Language Support - Transactional Memory Use-Cases

2.4 Transactional Memory Use-Cases

2.4.3 Language Support

Adding transactional memory support to programming languages is a significant research question. The problem and solution space spans several dimensions:

Programming Language manged languages that are either interpreted or JIT-compiled generally permit more opportunity for unsound / incomplete optimisations ensuring correctness at runtime; their de-emphasis or outright lack of pointers makes it possible to perform more operations “under the hood”; unmanaged languages generally cannot rely on type-safe memory, runtime instrumentation support, or garbage collection

Language and Compiler Support extending languages and compilers to understand transactions gen- erally unlocks cleaner semantics and easier code, and can also unlock optimisation options in the compiler that take into account the specifics of transactions; library-based designs, however, allow much faster prototyping and do not require detailed knowledge of and modifications to language semantics and compiler internals

Visility of TM in many cases, especially in interpreted high-level languages, TM can be used in the actual language implementation itself, without being visible to the programmer

Java With its detailed memory model, built-in supports for concurrency, and a familiar, imperative syntax, Java has been subject to significant work with respect to transactional memory.
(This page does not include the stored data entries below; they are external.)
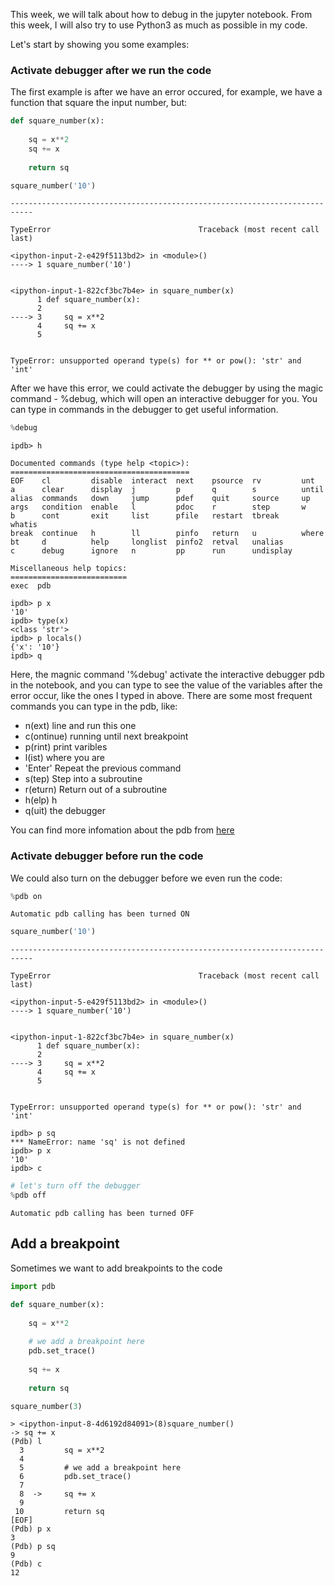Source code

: 
This week, we will talk about how to debug in the jupyter notebook. From this week, I will also try to use Python3 as much as possible in my code. 

Let's start by showing you some examples:

### Activate debugger after we run the code

The first example is after we have an error occured, for example, we have a function that square the input number, but:


```python
def square_number(x):
    
    sq = x**2
    sq += x
    
    return sq
```


```python
square_number('10')
```


    ---------------------------------------------------------------------------

    TypeError                                 Traceback (most recent call last)

    <ipython-input-2-e429f5113bd2> in <module>()
    ----> 1 square_number('10')
    

    <ipython-input-1-822cf3bc7b4e> in square_number(x)
          1 def square_number(x):
          2 
    ----> 3     sq = x**2
          4     sq += x
          5 


    TypeError: unsupported operand type(s) for ** or pow(): 'str' and 'int'


After we have this error, we could activate the debugger by using the magic command - %debug, which will open an interactive debugger for you. You can type in commands in the debugger to get useful information. 


```python
%debug
```

    ipdb> h
    
    Documented commands (type help <topic>):
    ========================================
    EOF    cl         disable  interact  next    psource  rv         unt   
    a      clear      display  j         p       q        s          until 
    alias  commands   down     jump      pdef    quit     source     up    
    args   condition  enable   l         pdoc    r        step       w     
    b      cont       exit     list      pfile   restart  tbreak     whatis
    break  continue   h        ll        pinfo   return   u          where 
    bt     d          help     longlist  pinfo2  retval   unalias  
    c      debug      ignore   n         pp      run      undisplay
    
    Miscellaneous help topics:
    ==========================
    exec  pdb
    
    ipdb> p x
    '10'
    ipdb> type(x)
    <class 'str'>
    ipdb> p locals()
    {'x': '10'}
    ipdb> q


Here, the magnic command '%debug' activate the interactive debugger pdb in the notebook, and you can type to see the value of the variables after the error occur, like the ones I typed in above. There are some most frequent commands you can type in the pdb, like:

* n(ext) line and run this one
* c(ontinue) running until next breakpoint
* p(rint) print varibles
* l(ist) where you are
* 'Enter' Repeat the previous command
* s(tep) Step into a subroutine
* r(eturn) Return out of a subroutine
* h(elp) h
* q(uit) the debugger

You can find more infomation about the pdb from [here](https://docs.python.org/3/library/pdb.html)

### Activate debugger before run the code

We could also turn on the debugger before we even run the code:


```python
%pdb on
```

    Automatic pdb calling has been turned ON



```python
square_number('10')
```


    ---------------------------------------------------------------------------

    TypeError                                 Traceback (most recent call last)

    <ipython-input-5-e429f5113bd2> in <module>()
    ----> 1 square_number('10')
    

    <ipython-input-1-822cf3bc7b4e> in square_number(x)
          1 def square_number(x):
          2 
    ----> 3     sq = x**2
          4     sq += x
          5 


    TypeError: unsupported operand type(s) for ** or pow(): 'str' and 'int'

    ipdb> p sq
    *** NameError: name 'sq' is not defined
    ipdb> p x
    '10'
    ipdb> c



```python
# let's turn off the debugger
%pdb off
```

    Automatic pdb calling has been turned OFF


## Add a breakpoint

Sometimes we want to add breakpoints to the code


```python
import pdb
```


```python
def square_number(x):
    
    sq = x**2
    
    # we add a breakpoint here
    pdb.set_trace()
    
    sq += x
    
    return sq
```


```python
square_number(3)
```

    > <ipython-input-8-4d6192d84091>(8)square_number()
    -> sq += x
    (Pdb) l
      3  	    sq = x**2
      4  	
      5  	    # we add a breakpoint here
      6  	    pdb.set_trace()
      7  	
      8  ->	    sq += x
      9  	
     10  	    return sq
    [EOF]
    (Pdb) p x
    3
    (Pdb) p sq
    9
    (Pdb) c
    12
Some of the first software TMs were build in / for Java. Harris and Fraser propose a low-level load / store TM interface directly to the programmer; while Herlihy, et al, use a TMObject indirection wrapper class that requires explicit opening of objects for read / write [66, 68]. Later, Herlihy, et al, refine their model to automatically wrap existing classes / objects into their transactional counterparts through a transactional factory; similarly, they implement transactions as continuations fed into a transactional execution core [112] – extending significantly what can be achieved without changes to the compiler / runtime.

Adl-Tabatabai, et al, however, show that with language and compiler support, the programming model becomes very easy to use and the awareness of the compiler and JIT can significantly reduce the overheads associated with STM [95]. They extend the Java language with a atomic { ...} keyword, add markers for the transaction boundaries, instrument loads / stores, and perform aggressive optimisations: hoisting open operations out of loops, subsume read under write opens, and inline the fast-path of the read / write TM barriers. Furthermore, drop instrumentation for immutable and transaction-local variables. As a result, they show overheads only in the 20% range even for memory intensive data structure benchmarks. They perform these operations in their production-level Intel Java environment and the resulting tools are not available.

With further optimisations, Shpeisman, et al, later even manage to add strong isolation to that system: they add barriers also for non-transactional accesses and perform extensive hybrid analysis on which objects remain thread private, and which are never accessed from both transactions and non-transactional

code [146]. For the much improved stronger behaviour of the resulting system, they manage to keep overheads below 40%.

Finally, Korland,et al, propose a hybrid that does not require modifications to the compiler or JIT, does not require programmer annotation of every object / memory access, and allows simple replacement of the underlying TM implementation [226]. Their tool, called Deuce dynamically instruments Java byte code at class load time and adds callbacks for transaction start / commit, and for every load / store. Their flexible approach does, however, cause significantly higher overheads than those reported by Adl- Tabatabai, Shpeisman, et all. They make their tool available as part of the VELOXTM Stack5_.

More recently, Zhang, et al, revisit STMs for Java and propose a strongly isolating with visible readers, undo logging, and low overheads [347]. With careful tuning of the used locks (using biased locks), the authors achieve low overheads (30% - 70%), despite also instrumenting non-transactional code; which is significantly lower than that of Deuce, and comparable to the Intel Java STM. Despite supporting visible readers (and better progress guarantees), transactions are not opaque because of the lazy read set validation.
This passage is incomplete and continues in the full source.